However, in the commutative ring definition just below, it stipulates that 0≠1.

Either this stipulation should be removed from the latter definition, or added to the former Farkle Griffen (talk) 04:40, 28 June 2024 (UTC)[reply]

In the first definition, the third axiom says explicitely that 0 and 1 are distinct. In the second one the nonzero elements are supposed to form a group with 1 as identity; that is 1 is nonzero. If you remove the condition 0≠1, you state that the zero ring is a field, which contradicts all textbooks that define fields. D.Lazard (talk) 07:52, 28 June 2024 (UTC)[reply]

I notice that the proof of the distributive property actually uses the distributive property in the proof, it is simply disguised. Step three states that (a/b)*((cf/df)+(ed/fd))=(a/b)*((cf+ed)/df). While true, rearranging this to use ^-1 notation reveals ab^-1(cfd^-1f^-1+edf^-1d^-1)=ab^-1((cf+ed)d^-1f^-1), its simply applying the distributive property to inverses. If the intent is to prove from axioms, it cannot use this and would need to take distributivity as an axiom itself. I'm a physics/math major who has taken several proof based mathematics classes and this is not sufficiently rigorous. OiT42 (talk) 15:02, 26 November 2024 (UTC)[reply]

Looks fine to me. A rational number is simply an equivalence class of pairs of integers (the article doesn't really emphasize this, but that's probably okay). It invokes the distributive property for integers in order to prove the property for rationals...again, this isn't really emphasized, but what it's doing is still valid. 35.139.154.158 (talk) 15:22, 26 November 2024 (UTC)[reply]

More explicitly: The step three that you quote is simply the rule for adding fractions with the same denominator. All but one other steps involve only the basic rules for manipulating fractions and integers. The only exception is in the last-but-one line, where distributivity of integers is involved (this is not a surprise for proving distributivity of fractions).
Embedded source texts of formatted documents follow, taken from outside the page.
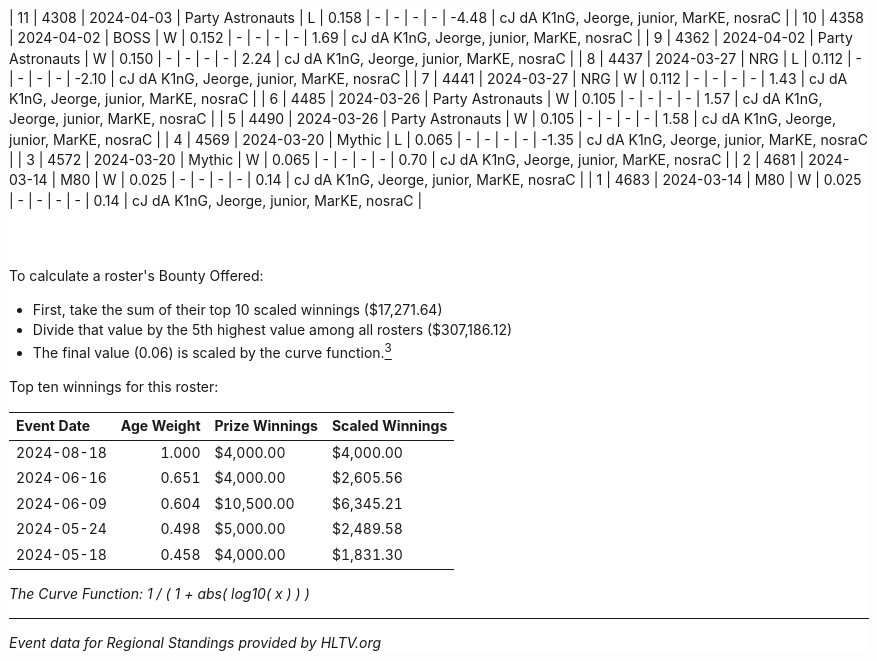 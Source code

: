 |           11 |     4308 | 2024-04-03 | Party Astronauts | L   | 0.158      | -            | -                | -                | -         |    -4.48 | cJ dA K1nG, Jeorge, junior, MarKE, nosraC  |
|           10 |     4358 | 2024-04-02 | BOSS             | W   | 0.152      | -            | -                | -                | -         |     1.69 | cJ dA K1nG, Jeorge, junior, MarKE, nosraC  |
|            9 |     4362 | 2024-04-02 | Party Astronauts | W   | 0.150      | -            | -                | -                | -         |     2.24 | cJ dA K1nG, Jeorge, junior, MarKE, nosraC  |
|            8 |     4437 | 2024-03-27 | NRG              | L   | 0.112      | -            | -                | -                | -         |    -2.10 | cJ dA K1nG, Jeorge, junior, MarKE, nosraC  |
|            7 |     4441 | 2024-03-27 | NRG              | W   | 0.112      | -            | -                | -                | -         |     1.43 | cJ dA K1nG, Jeorge, junior, MarKE, nosraC  |
|            6 |     4485 | 2024-03-26 | Party Astronauts | W   | 0.105      | -            | -                | -                | -         |     1.57 | cJ dA K1nG, Jeorge, junior, MarKE, nosraC  |
|            5 |     4490 | 2024-03-26 | Party Astronauts | W   | 0.105      | -            | -                | -                | -         |     1.58 | cJ dA K1nG, Jeorge, junior, MarKE, nosraC  |
|            4 |     4569 | 2024-03-20 | Mythic           | L   | 0.065      | -            | -                | -                | -         |    -1.35 | cJ dA K1nG, Jeorge, junior, MarKE, nosraC  |
|            3 |     4572 | 2024-03-20 | Mythic           | W   | 0.065      | -            | -                | -                | -         |     0.70 | cJ dA K1nG, Jeorge, junior, MarKE, nosraC  |
|            2 |     4681 | 2024-03-14 | M80              | W   | 0.025      | -            | -                | -                | -         |     0.14 | cJ dA K1nG, Jeorge, junior, MarKE, nosraC  |
|            1 |     4683 | 2024-03-14 | M80              | W   | 0.025      | -            | -                | -                | -         |     0.14 | cJ dA K1nG, Jeorge, junior, MarKE, nosraC  |

<br />
<span id="table2"></span><br />
To calculate a roster's Bounty Offered:<br />

- First, take the sum of their top 10 scaled winnings ($17,271.64)
- Divide that value by the 5th highest value among all rosters ($307,186.12)
- The final value (0.06) is scaled by the curve function.[<sup>3</sup>](#curveFunction)

Top ten winnings for this roster:<br />

| Event Date | Age Weight | Prize Winnings | Scaled Winnings |
| :- | -: | :- | :- |
| 2024-08-18 |      1.000 | $4,000.00      | $4,000.00       |
| 2024-06-16 |      0.651 | $4,000.00      | $2,605.56       |
| 2024-06-09 |      0.604 | $10,500.00     | $6,345.21       |
| 2024-05-24 |      0.498 | $5,000.00      | $2,489.58       |
| 2024-05-18 |      0.458 | $4,000.00      | $1,831.30       |


<span id="curveFunction"></span>_The Curve Function: 1 / ( 1 + abs( log10( x ) ) )_<br />

---
_Event data for Regional Standings provided by HLTV.org_<br />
On the other hand, your rearrangement is not convenient, since it involves operations with multiplicative inverses of integers, which are not well defined when one has not yet proved that the fractions form a field. D.Lazard (talk) 16:10, 26 November 2024 (UTC)[reply]

Often it is taken as a definition of addition of rational numbers that (c/d + e/f) = (cf + ed)/df. We expanded this 1 step into 2, instead only taking addition of fractions with like denominators for granted, like (a/d + b/d) = (a + b)/d. You have to have some kind of definition like this if you want to prove the distributive property, or else, as you notice, you could alternately take the distributive property as true and then prove the rule for addition of fractions based on it. –jacobolus (t) 18:08, 26 November 2024 (UTC)[reply]

Shouldn't the article mention the older English convention where a field is not assumed to be commutative, and mention Division ring in a hatnot or See also? -- Shmuel (Seymour J.) Metz Username:Chatul (talk) 20:42, 27 May 2025 (UTC)[reply]

There is already a section § Division rings. D.Lazard (talk) 21:12, 27 May 2025 (UTC)[reply]

Yes, but that doesn't clearly address the point, which Chatul has raised, that in older works "field" had a broader meaning than it has now. There is a note about this, but it was shown only in a footnote, along with numerous other notes and references, where few people would be likely to see it. I have put the note into the text of the section on division rings. JBW (talk) 10:28, 28 May 2025 (UTC)[reply]

The definition explicitly mentions negative elements. It could just be a convention to denote additive inverses as negative but I think it's misguided. Do others here feel the same?

To be clear, the simplest example to illustrate this is that of a finite field that doesn't have any 'negative' elements, and yet has additive inverses.

It could be expressed equally well by saying the additive inverse of a is b such that a+b=0. CallumMScott (talk) 13:12, 28 June 2025 (UTC)[reply]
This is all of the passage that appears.